Persistent Skyrmion Lattice of Noninteracting Electrons with Spin-Orbit Coupling

A persistent spin helix (PSH) is a robust helical spin-density pattern arising in disordered 2D electron gases with Rashba \(\alpha\) and Dresselhaus \(\beta\) spin-orbit (SO) tuned couplings, i.e., \(\alpha=\pm\beta\). Here we investigate the emergence of a Persistent Skyrmion Lattice (PSL) resulting from the coherent superposition of PSHs along orthogonal directions -- crossed PSHs -- in wells with two occupied subbands \(\nu=1,2\). For realistic GaAs wells we show that the Rashba \(\alpha_\nu\) and Dresselhaus \(\beta_\nu\) couplings can be simultaneously tuned to equal strengths but opposite signs, e.g., \(\alpha_1= \beta_1\) and \(\alpha_2=-\beta_2\). In this regime and away from band anticrossings, our {\it non-interacting} electron gas sustains a topologically non-trivial skyrmion-lattice spin-density excitation, which inherits the robustness against spin-independent disorder and interactions from its underlying crossed PSHs.
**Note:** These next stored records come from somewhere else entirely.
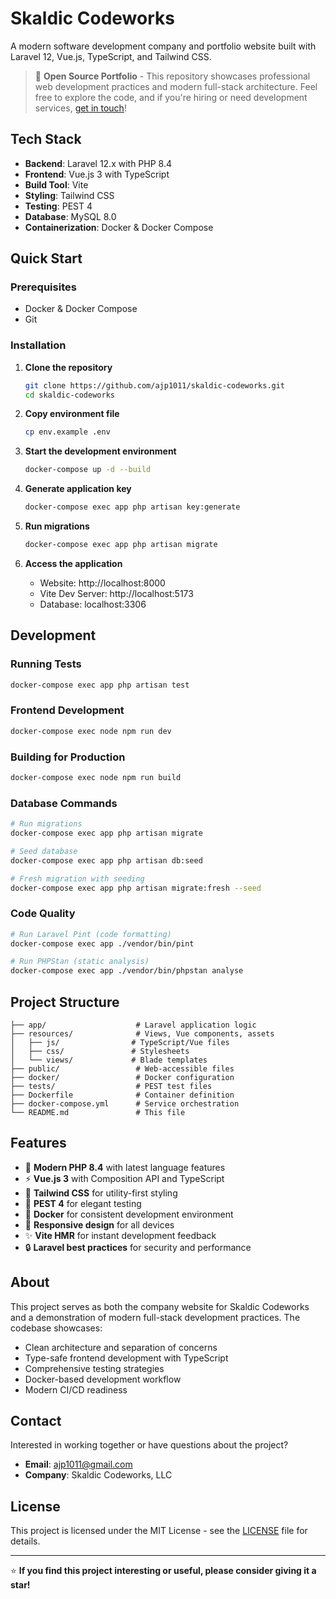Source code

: # Skaldic Codeworks

A modern software development company and portfolio website built with Laravel 12, Vue.js, TypeScript, and Tailwind CSS.

> 🚀 **Open Source Portfolio** - This repository showcases professional web development practices and modern full-stack architecture. Feel free to explore the code, and if you're hiring or need development services, [get in touch](mailto:ajp1011@gmail.com)!

## Tech Stack

- **Backend**: Laravel 12.x with PHP 8.4
- **Frontend**: Vue.js 3 with TypeScript
- **Build Tool**: Vite
- **Styling**: Tailwind CSS
- **Testing**: PEST 4
- **Database**: MySQL 8.0
- **Containerization**: Docker & Docker Compose

## Quick Start

### Prerequisites
- Docker & Docker Compose
- Git

### Installation

1. **Clone the repository**
   ```bash
   git clone https://github.com/ajp1011/skaldic-codeworks.git
   cd skaldic-codeworks
   ```

2. **Copy environment file**
   ```bash
   cp env.example .env
   ```

3. **Start the development environment**
   ```bash
   docker-compose up -d --build
   ```

4. **Generate application key**
   ```bash
   docker-compose exec app php artisan key:generate
   ```

5. **Run migrations**
   ```bash
   docker-compose exec app php artisan migrate
   ```

6. **Access the application**
   - Website: http://localhost:8000
   - Vite Dev Server: http://localhost:5173
   - Database: localhost:3306

## Development

### Running Tests
```bash
docker-compose exec app php artisan test
```

### Frontend Development
```bash
docker-compose exec node npm run dev
```

### Building for Production
```bash
docker-compose exec node npm run build
```

### Database Commands
```bash
# Run migrations
docker-compose exec app php artisan migrate

# Seed database
docker-compose exec app php artisan db:seed

# Fresh migration with seeding
docker-compose exec app php artisan migrate:fresh --seed
```

### Code Quality
```bash
# Run Laravel Pint (code formatting)
docker-compose exec app ./vendor/bin/pint

# Run PHPStan (static analysis)
docker-compose exec app ./vendor/bin/phpstan analyse
```

## Project Structure

```
├── app/                    # Laravel application logic
├── resources/              # Views, Vue components, assets
│   ├── js/                # TypeScript/Vue files
│   ├── css/               # Stylesheets
│   └── views/             # Blade templates
├── public/                 # Web-accessible files
├── docker/                 # Docker configuration
├── tests/                  # PEST test files
├── Dockerfile              # Container definition
├── docker-compose.yml      # Service orchestration
└── README.md               # This file
```

## Features

- 🚀 **Modern PHP 8.4** with latest language features
- ⚡ **Vue.js 3** with Composition API and TypeScript
- 🎨 **Tailwind CSS** for utility-first styling
- 🧪 **PEST 4** for elegant testing
- 🐳 **Docker** for consistent development environment
- 📱 **Responsive design** for all devices
- ✨ **Vite HMR** for instant development feedback
- 🔒 **Laravel best practices** for security and performance

## About

This project serves as both the company website for Skaldic Codeworks and a demonstration of modern full-stack development practices. The codebase showcases:

- Clean architecture and separation of concerns
- Type-safe frontend development with TypeScript
- Comprehensive testing strategies
- Docker-based development workflow
- Modern CI/CD readiness

## Contact

Interested in working together or have questions about the project?

- **Email**: ajp1011@gmail.com
- **Company**: Skaldic Codeworks, LLC

## License

This project is licensed under the MIT License - see the [LICENSE](LICENSE) file for details.

---

⭐ **If you find this project interesting or useful, please consider giving it a star!**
We find that the spin relaxation rate due to the interband SO coupling is comparable to that of the cubic Dresselhaus term as a mechanism of the PSL decay. Near anticrossings, the interband-induced spin mixing leads to unusual spin textures along the energy contours beyond those of the Rahsba-Dresselhaus bands. Our PSL opens up the unique possibility of observing topological phenomena, e.g., topological and skyrmion Hall effects, in ordinary GaAs wells with non-interacting electrons.